Steuerliche Forschungsförderung: Bescheinigungsstelle geht endlich online

Forderung der IHK-Organisation wurde umgesetzt

Die Corona-Pandemie hat weite Teile der nationalen und internationalen Wirtschaft zeitweise zum Stillstand gebracht. Um die Innovationsbereitschaft in der Breite der Unternehmerschaft zu erhöhen, setzte sich die IHK-Organisation seit längerem für eine steuerliche Forschungsförderung ein. Bereits seit dem 1. Januar 2020 ist das Gesetz zur steuerlichen Forschungsförderung nun in Kraft. Seit Mitte September ist nun endlich auch die Antragstellung möglich.
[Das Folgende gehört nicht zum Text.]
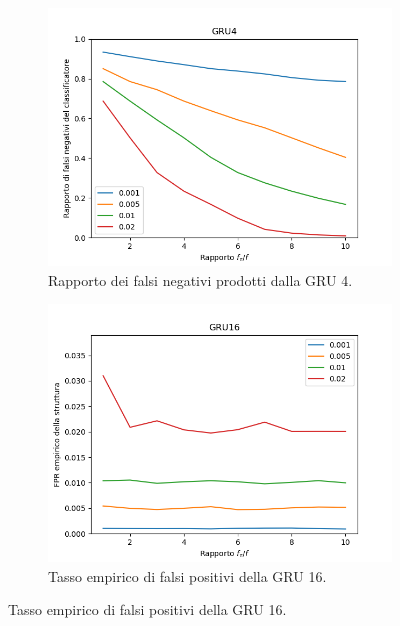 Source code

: \documentclass[../../main.tex]{subfiles}
\begin{document}
\begin{figure}[H]
\begin{subfigure}[b]{0.32\textwidth}
        \end{subfigure}
        \begin{subfigure}[b]{0.32\textwidth}
            \centering
            \includegraphics[width = \textwidth]{immagini/7/SLBF/GRU4_FNR.png}
            \caption{Rapporto dei falsi negativi prodotti dalla GRU 4.}
            \label{fig:SLBFFNR_GRU4}
        \end{subfigure}
        \begin{subfigure}[b]{0.32\textwidth}
            \centering
            \includegraphics[width = \textwidth]{immagini/7/SLBF/GRU16_FPR.png}
            \caption{Tasso empirico di falsi positivi della GRU 16.}
            \label{fig:SLBFFPR_GRU16}
        \end{subfigure}

\end{figure}
\end{document}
Forschende Unternehmen können jetzt in einem zweistufigen Antragsverfahren ihre Forschungsvorhaben in einem ersten Schritt zertifizieren lassen und mit einer entsprechenden Bescheinigung die steuerliche Forschungszulage beim Finanzamt dann beantragen. Die Prüfung der Anträge und das Ausstellen der Bescheinigungen übernimmt die neue Bescheinigungsstelle Forschungszulage.

„Alle Forschung und Entwicklung betreibenden Unternehmen können von der steuerlichen Forschungsförderung profitieren – unabhängig von Größe, Rechtsform und Branche“, sagt Dr. Ralf Pieterwas, Hauptgeschäftsführer der Industrie- und Handelskammer (IHK) Südthüringen.

Förderfähig sind die dem Lohnsteuerabzug unterliegenden Löhne und Gehälter der Mitarbeiter, soweit sie mit Forschungs- und Entwicklungs-Tätigkeiten (FuE) in begünstigten FuE-Vorhaben betraut sind, sowie bestimmte Ausgaben des Unternehmens für die Zukunftssicherung dieser Mitarbeiter. Bei der Auftragsforschung werden pauschal 60 Prozent des an den Auftragnehmer geleisteten Entgeltes als förderfähiger Aufwand behandelt.

„Eine Steuergutschrift für Forschung und Entwicklung, wie die Forschungszulage, fördert Innovation auf eine sehr effiziente Weise. Das Gesetz kombiniert überschaubaren bürokratischen Aufwand mit einem hoffentlich schnellen Bescheinigungs- und Antragsverfahren. Durch die unterjährige Forschungszulagen-Bescheinigung ist den Unternehmern die Höhe der Steuergutschrift bereits vor der individuellen Steuerveranlagung bekannt. Zudem wird die Forschungszulage unabhängig vom Geschäftsergebnis ausgezahlt bzw. steuerlich verrechnet. Bis zu einer Million Euro können Unternehmen erhalten. Gefördert werden 25 Prozent der förderfähigen Aufwendungen“, erklärt Pieterwas.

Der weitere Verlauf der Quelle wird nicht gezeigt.